Town operations staff updated the New Canaan Conservation Commission on Feb. 12 about plans to study and potentially remove two former incinerator buildings on the transfer-station parcel.
Tiger (operations staff) said the draft capital budget includes $375,000 for a Phase 1 environmental review of the buildings, one dating to about 1950 and the other built around 1970 and decommissioned in 1998. "It's 375,000 for the initial review," Tiger said. He added that both buildings are expected to have asbestos and that the cost of actual demolition could be substantially higher.
Members discussed grant options. Tiger said Brownfield funding appears unlikely because the town owned the incinerator and therefore "created the problem," a condition he said could make the town ineligible for that specific grant. Commissioners asked staff to continue searching for private grants and for recycling or master-planning grants that could defray costs.
Selectmen have approved a contract for a base parcel survey of the transfer-station property; staff plan to perform the survey after the snow melts so master-planning and environmental-review work can proceed from an accurate site inventory.
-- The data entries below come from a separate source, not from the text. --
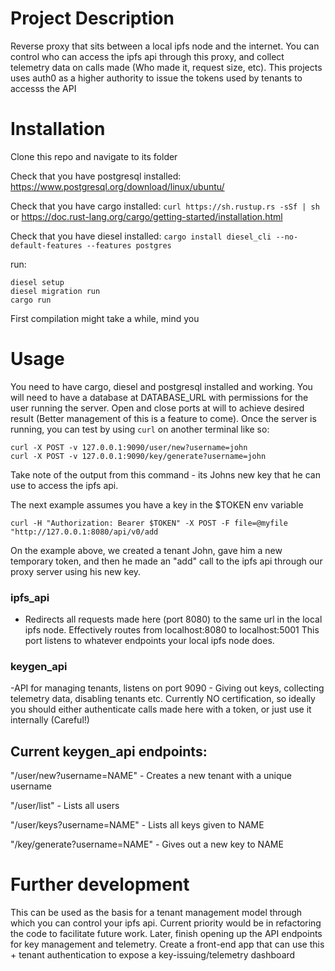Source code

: # Project Description

Reverse proxy that sits between a local ipfs node and the internet. You can control who can access the ipfs api through this proxy, and collect telemetry data on calls made (Who made it, request size, etc). This projects uses auth0 as a higher authority to issue the tokens used by tenants to accesss the API

# Installation
Clone this repo and navigate to its folder

Check that you have postgresql installed: https://www.postgresql.org/download/linux/ubuntu/

Check that you have cargo installed: ```curl https://sh.rustup.rs -sSf | sh``` or https://doc.rust-lang.org/cargo/getting-started/installation.html

Check that you have diesel installed: ```cargo install diesel_cli --no-default-features --features postgres```

run:

```
diesel setup
diesel migration run
cargo run
```

First compilation might take a while, mind you

# Usage
You need to have cargo, diesel and postgresql installed and working. You will need to have a database at DATABASE_URL with permissions for the user running the server. Open and close ports at will to achieve desired result (Better management of this is a feature to come). Once the server is running, you can test by using ```curl``` on another terminal like so:

```
curl -X POST -v 127.0.0.1:9090/user/new?username=john
curl -X POST -v 127.0.0.1:9090/key/generate?username=john

``` 
Take note of the output from this command - its Johns new key that he can use to access the ipfs api. 

The next example assumes you have a key in the $TOKEN env variable
```
curl -H "Authorization: Bearer $TOKEN" -X POST -F file=@myfile "http://127.0.0.1:8080/api/v0/add
``` 

On the example above, we created a tenant John, gave him a new temporary token, and then he made an "add" call to the ipfs api through our proxy server using his new key.


### ipfs_api
  - Redirects all requests made here (port 8080) to the same url in the local ipfs node. Effectively routes from localhost:8080 to localhost:5001
This port listens to whatever endpoints your local ipfs node does.

### keygen_api
  -API for managing tenants, listens on port 9090 - Giving out keys, collecting telemetry data, disabling tenants etc. Currently NO certification, so ideally you should either authenticate calls made here with a token, or just use it internally (Careful!)

## Current keygen_api endpoints:

"/user/new?username=NAME" - Creates a new tenant with a unique username

"/user/list" - Lists all users

"/user/keys?username=NAME" - Lists all keys given to NAME

"/key/generate?username=NAME" - Gives out a new key to NAME

# Further development

This can be used as the basis for a tenant management model through which you can control your ipfs api. Current priority would be in refactoring the code to facilitate future work. Later, finish opening up the API endpoints for key management and telemetry. Create a front-end app that can use this + tenant authentication to expose a key-issuing/telemetry dashboard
Why it matters: A Phase 1 environmental review is a preliminary step that identifies potential contamination and sets the scope and cost range for remediation or demolition. The budget line signals the town is moving from concept to planning, but no demolition or expenditure beyond the proposed review was authorized at the meeting.
Next steps: Staff will complete the parcel survey after thaw, update charts for the commission at the next meeting, continue seeking grant funding, and report back with more detailed cost estimates and environmental findings.